(Pictures paired with source code)

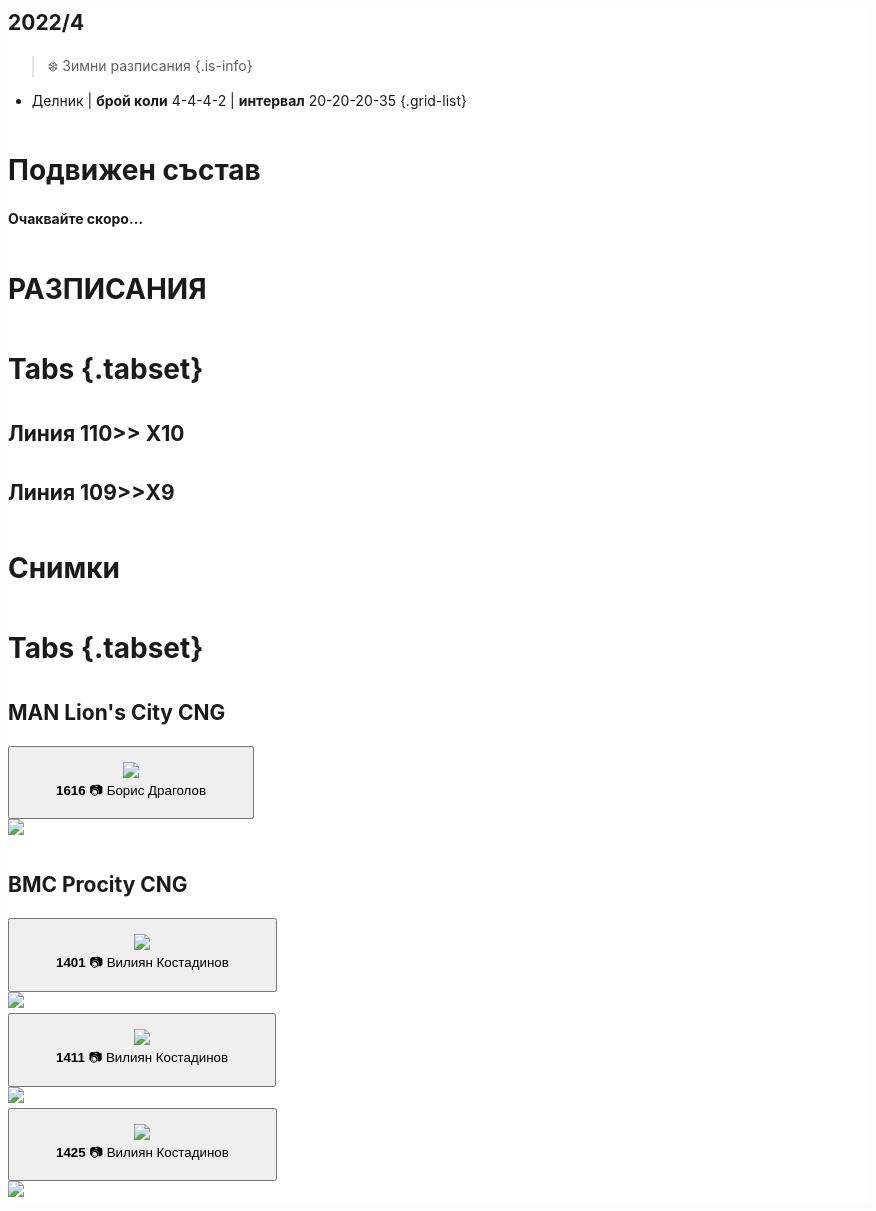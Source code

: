 ## 2022/4
> ❄️ Зимни разписания
{.is-info}

-  Делник | **брой коли** 4-4-4-2 | **интервал** 20-20-20-35
{.grid-list}



# **Подвижен състав**

**Очаквайте скоро…**

# РАЗПИСАНИЯ

# Tabs {.tabset}

## Линия 110>> X10

<iframe src="https://schedules.sofiatraffic.bg/autobus/Х10" title="Разписания" width="100%" height="800px" scrolling="yes" frameBorder="0">
</iframe>

## Линия 109>>X9

<iframe src="https://schedules.sofiatraffic.bg/autobus/Х9" title="Разписания" width="100%" height="800px" scrolling="yes" frameBorder="0">
</iframe>

# Снимки
  
# Tabs {.tabset}

## MAN Lion's City CNG
 
<div class="dropdown"><button class="imgbtn"><figure><img src="https://lh5.googleusercontent.com/7YtpGaUoDyw-ZEA78fa--YwvxSrPtNRKWIZ46m-YCzfc8TYBauZNaxh7LnHPW3uLWsU=w2400" height="200px"><figcaption> <b>1616</b> 📷 Борис Драголов</figcaption></figure></button><div class="dropdown-content"><a href="https://lh5.googleusercontent.com/7YtpGaUoDyw-ZEA78fa--YwvxSrPtNRKWIZ46m-YCzfc8TYBauZNaxh7LnHPW3uLWsU=w2400" target="_blank" title="1616"> <img src="https://lh5.googleusercontent.com/7YtpGaUoDyw-ZEA78fa--YwvxSrPtNRKWIZ46m-YCzfc8TYBauZNaxh7LnHPW3uLWsU=w2400" width="100%"></a></div></div>

## BMC Procity CNG

<div class="dropdown"><button class="imgbtn"><figure><img src="https://live.staticflickr.com/65535/52565179911_57124c4be3_h.jpg" height="200px"><figcaption> <b>1401</b> 📷 Вилиян Костадинов</figcaption></figure></button><div class="dropdown-content"><a href="https://www.flickr.com/photos/196945517@N03/52565179911" target="_blank" title="1401"> <img src="https://live.staticflickr.com/65535/52565179911_57124c4be3_h.jpg" width="100%"></a></div></div>

<div class="dropdown"><button class="imgbtn"><figure><img src="https://live.staticflickr.com/65535/52721169248_7c38a0e348_b.jpg" height="200px"><figcaption> <b>1411</b> 📷 Вилиян Костадинов</figcaption></figure></button><div class="dropdown-content"><a href="https://www.flickr.com/photos/197240833@N06/52721169248" target="_blank" title="1411"> <img src="https://live.staticflickr.com/65535/52721169248_7c38a0e348_b.jpg" width="100%"></a></div></div>

<div class="dropdown"><button class="imgbtn"><figure><img src="https://live.staticflickr.com/65535/52635389308_395d77a804_b.jpg" height="200px"><figcaption> <b>1425</b> 📷 Вилиян Костадинов</figcaption></figure></button><div class="dropdown-content"><a href="https://www.flickr.com/photos/197240833@N06/52635389308" target="_blank" title="1425"> <img src="https://live.staticflickr.com/65535/52635389308_395d77a804_b.jpg" width="100%"></a></div></div>
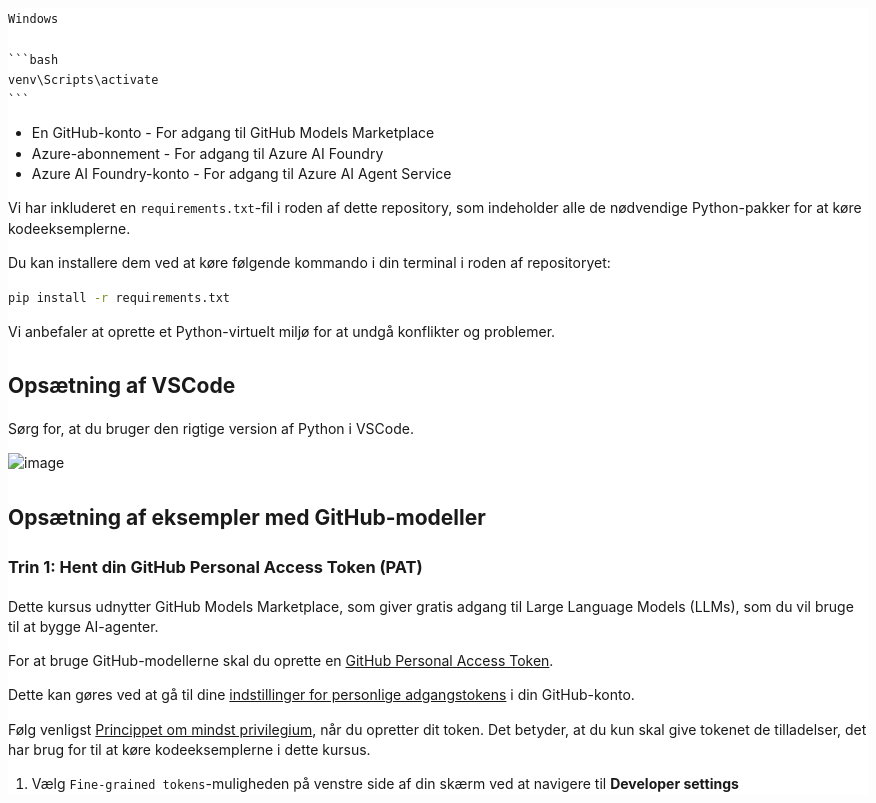    Windows

    ```bash
    venv\Scripts\activate
    ```

- En GitHub-konto - For adgang til GitHub Models Marketplace
- Azure-abonnement - For adgang til Azure AI Foundry
- Azure AI Foundry-konto - For adgang til Azure AI Agent Service

Vi har inkluderet en `requirements.txt`-fil i roden af dette repository, som indeholder alle de nødvendige Python-pakker for at køre kodeeksemplerne.

Du kan installere dem ved at køre følgende kommando i din terminal i roden af repositoryet:

```bash
pip install -r requirements.txt
```
Vi anbefaler at oprette et Python-virtuelt miljø for at undgå konflikter og problemer.

## Opsætning af VSCode
Sørg for, at du bruger den rigtige version af Python i VSCode.

![image](https://github.com/user-attachments/assets/a85e776c-2edb-4331-ae5b-6bfdfb98ee0e)

## Opsætning af eksempler med GitHub-modeller 

### Trin 1: Hent din GitHub Personal Access Token (PAT)

Dette kursus udnytter GitHub Models Marketplace, som giver gratis adgang til Large Language Models (LLMs), som du vil bruge til at bygge AI-agenter.

For at bruge GitHub-modellerne skal du oprette en [GitHub Personal Access Token](https://docs.github.com/en/authentication/keeping-your-account-and-data-secure/managing-your-personal-access-tokens).

Dette kan gøres ved at gå til dine <a href="https://github.com/settings/personal-access-tokens" target="_blank">indstillinger for personlige adgangstokens</a> i din GitHub-konto.

Følg venligst [Princippet om mindst privilegium](https://docs.github.com/en/get-started/learning-to-code/storing-your-secrets-safely), når du opretter dit token. Det betyder, at du kun skal give tokenet de tilladelser, det har brug for til at køre kodeeksemplerne i dette kursus.

1. Vælg `Fine-grained tokens`-muligheden på venstre side af din skærm ved at navigere til **Developer settings**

> **Work item**:
Which of the lines above carry the string "kodeeksemplerne"? Pick them out and copy them.

> **Your response**:
Vi har inkluderet en `requirements.txt`-fil i roden af dette repository, som indeholder alle de nødvendige Python-pakker for at køre kodeeksemplerne.
Følg venligst [Princippet om mindst privilegium](https://docs.github.com/en/get-started/learning-to-code/storing-your-secrets-safely), når du opretter dit token. Det betyder, at du kun skal give tokenet de tilladelser, det har brug for til at køre kodeeksemplerne i dette kursus.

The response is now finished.